Time Warner shelving bandwidth caps!
Mood: impressed
Posted on 2009-04-16 15:54:00
Tags: timewarner
Words: 19

According to this statement! Although it sounds like they're still planning on it at some point in the future.


8 comments

Comment from onefishclappin:
2009-04-16T16:30:06+00:00

I'm still planning on leaving them.

Comment from gregstoll:
2009-04-16T16:46:05+00:00

Can y'all get Grande down there?

Comment from spamchang:
2009-04-16T16:33:41+00:00

Austin, for its activist history and tech-savvy population, would be a terrible place to test such a practice. New York City might be a better one, at least, maybe the outskirts. But the notice has been given...TWC is very greedy.

Comment from tehfanboi:
2009-04-16T16:45:26+00:00

I'm glad it is on the shelf. On the one hand I don't mind the idea of a metered rate, but the numbers thrown around showing them 20x the industry average for metered rates was ridiculous. The shelving buys Jessica and I more time for actual high speed competition to enter our neighborhood. I've heard good thing about U-Verse so hopefully by the time TWC does metered take 2 we'll have actual options.

Comment from taesmar:
2009-04-16T18:01:42+00:00

I love it how they say that the customers were "misunderstanding" what they were planning to do. Uh, no we weren't. They were going to charge more. It's called math.

Comment from wonderjess:
2009-04-16T22:02:51+00:00

Yay!

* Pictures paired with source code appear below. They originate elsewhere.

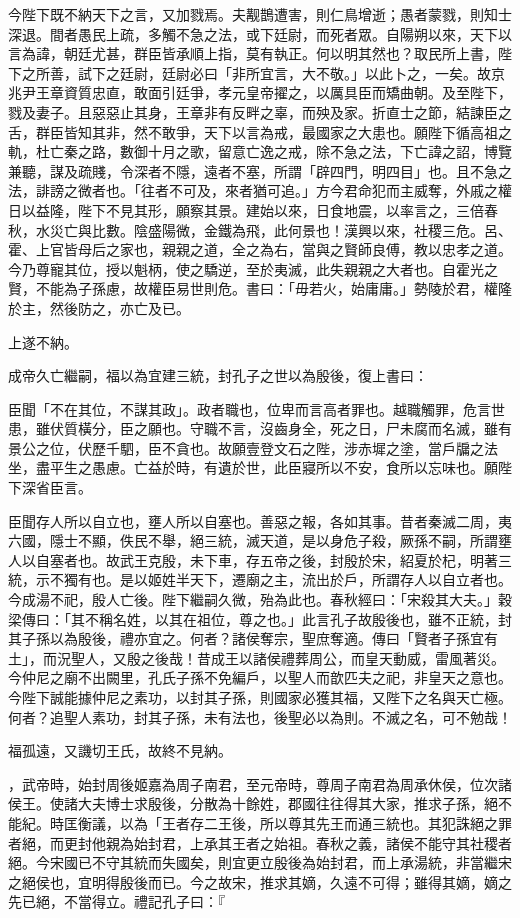 \begin{pinyinscope}
今陛下既不納天下之言，又加戮焉。夫觏鵲遭害，則仁鳥增逝；愚者蒙戮，則知士深退。間者愚民上疏，多觸不急之法，或下廷尉，而死者眾。自陽朔以來，天下以言為諱，朝廷尤甚，群臣皆承順上指，莫有執正。何以明其然也？取民所上書，陛下之所善，試下之廷尉，廷尉必曰「非所宜言，大不敬。」以此卜之，一矣。故京兆尹王章資質忠直，敢面引廷爭，孝元皇帝擢之，以厲具臣而矯曲朝。及至陛下，戮及妻子。且惡惡止其身，王章非有反畔之辜，而殃及家。折直士之節，結諫臣之舌，群臣皆知其非，然不敢爭，天下以言為戒，最國家之大患也。願陛下循高祖之軌，杜亡秦之路，數御十月之歌，留意亡逸之戒，除不急之法，下亡諱之詔，博覽兼聽，謀及疏賤，令深者不隱，遠者不塞，所謂「辟四門，明四目」也。且不急之法，誹謗之微者也。「往者不可及，來者猶可追。」方今君命犯而主威奪，外戚之權日以益隆，陛下不見其形，願察其景。建始以來，日食地震，以率言之，三倍春秋，水災亡與比數。陰盛陽微，金鐵為飛，此何景也！漢興以來，社稷三危。呂、霍、上官皆母后之家也，親親之道，全之為右，當與之賢師良傅，教以忠孝之道。今乃尊寵其位，授以魁柄，使之驕逆，至於夷滅，此失親親之大者也。自霍光之賢，不能為子孫慮，故權臣易世則危。書曰：「毋若火，始庸庸。」勢陵於君，權隆於主，然後防之，亦亡及已。

上遂不納。

成帝久亡繼嗣，福以為宜建三統，封孔子之世以為殷後，復上書曰：

臣聞「不在其位，不謀其政」。政者職也，位卑而言高者罪也。越職觸罪，危言世患，雖伏質橫分，臣之願也。守職不言，沒齒身全，死之日，尸未腐而名滅，雖有景公之位，伏歷千駟，臣不貪也。故願壹登文石之陛，涉赤墀之塗，當戶牖之法坐，盡平生之愚慮。亡益於時，有遺於世，此臣寢所以不安，食所以忘味也。願陛下深省臣言。

臣聞存人所以自立也，壅人所以自塞也。善惡之報，各如其事。昔者秦滅二周，夷六國，隱士不顯，佚民不舉，絕三統，滅天道，是以身危子殺，厥孫不嗣，所謂壅人以自塞者也。故武王克殷，未下車，存五帝之後，封殷於宋，紹夏於杞，明著三統，示不獨有也。是以姬姓半天下，遷廟之主，流出於戶，所謂存人以自立者也。今成湯不祀，殷人亡後。陛下繼嗣久微，殆為此也。春秋經曰：「宋殺其大夫。」穀梁傳曰：「其不稱名姓，以其在祖位，尊之也。」此言孔子故殷後也，雖不正統，封其子孫以為殷後，禮亦宜之。何者？諸侯奪宗，聖庶奪適。傳曰「賢者子孫宜有土」，而況聖人，又殷之後哉！昔成王以諸侯禮葬周公，而皇天動威，雷風著災。今仲尼之廟不出闕里，孔氏子孫不免編戶，以聖人而歆匹夫之祀，非皇天之意也。今陛下誠能據仲尼之素功，以封其子孫，則國家必獲其福，又陛下之名與天亡極。何者？追聖人素功，封其子孫，未有法也，後聖必以為則。不滅之名，可不勉哉！

福孤遠，又譏切王氏，故終不見納。

，武帝時，始封周後姬嘉為周子南君，至元帝時，尊周子南君為周承休侯，位次諸侯王。使諸大夫博士求殷後，分散為十餘姓，郡國往往得其大家，推求子孫，絕不能紀。時匡衡議，以為「王者存二王後，所以尊其先王而通三統也。其犯誅絕之罪者絕，而更封他親為始封君，上承其王者之始祖。春秋之義，諸侯不能守其社稷者絕。今宋國已不守其統而失國矣，則宜更立殷後為始封君，而上承湯統，非當繼宋之絕侯也，宜明得殷後而已。今之故宋，推求其嫡，久遠不可得；雖得其嫡，嫡之先已絕，不當得立。禮記孔子曰：『


\end{pinyinscope}
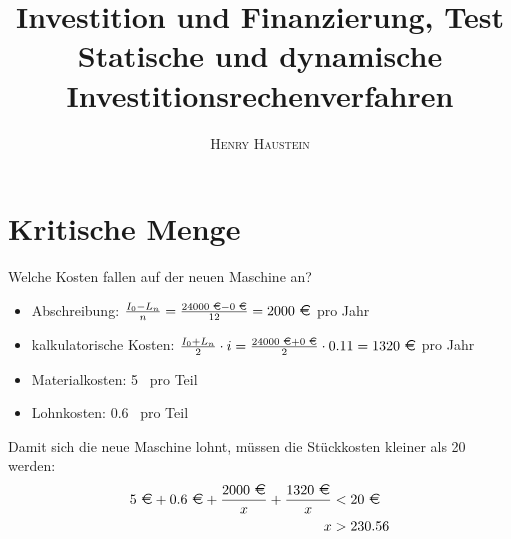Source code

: \documentclass{article}
\title{\textbf{Investition und Finanzierung, Test Statische und dynamische Investitionsrechenverfahren}}
\author{\textsc{Henry Haustein}}
\date{}
\begin{document}
	\maketitle
	
	\section*{Kritische Menge}
	Welche Kosten fallen auf der neuen Maschine an?
	\begin{itemize}
		\item Abschreibung: $\frac{I_0-L_n}{n} = \frac{24000\text{ \EUR} - 0\text{ \EUR}}{12} = 2000\text{ \EUR}$ pro Jahr
		\item kalkulatorische Kosten: $\frac{I_0+L_n}{2} \cdot i = \frac{24000\text{ \EUR} + 0\text{ \EUR}}{2}\cdot 0.11 = 1320\text{ \EUR}$ pro Jahr
		\item Materialkosten: 5 \EUR\, pro Teil
		\item Lohnkosten: 0.6 \EUR\, pro Teil
	\end{itemize}
	Damit sich die neue Maschine lohnt, müssen die Stückkosten kleiner als 20 \EUR\, werden:
	\begin{align}
		5\text{ \EUR} + 0.6\text{ \EUR} + \frac{2000\text{ \EUR}}{x} + \frac{1320\text{ \EUR}}{x} &< 20\text{ \EUR} \notag \\
		x &> 230.56 \notag 
	\end{align}
	
\end{document}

Especially since if I'm understanding it right, it was going to hit Rochester really soon, and we don't seem to have any real competition for them up here...

Comment from winocas:
2009-04-16T22:05:21+00:00

Is there something about bandwidth limiting I'm not getting here? I mean, while it sounds bad, it sounds like they'd be guaranteeing that the bandwidth they advertise would be the one you get (and not just in spurts).

Comment from destroyerj:
2009-04-17T00:15:38+00:00

Bandwidth is a misnomer, since it implies "at a time." The plan was for a total usage cap, such that you could only up/download so many GB before having to pay overage fees for any further use (per month).

And while I'd say such caps shouldn't be implemented at all, at the very least, they shouldn't be implemented in such paltry amounts as Time Warner Cable was planning.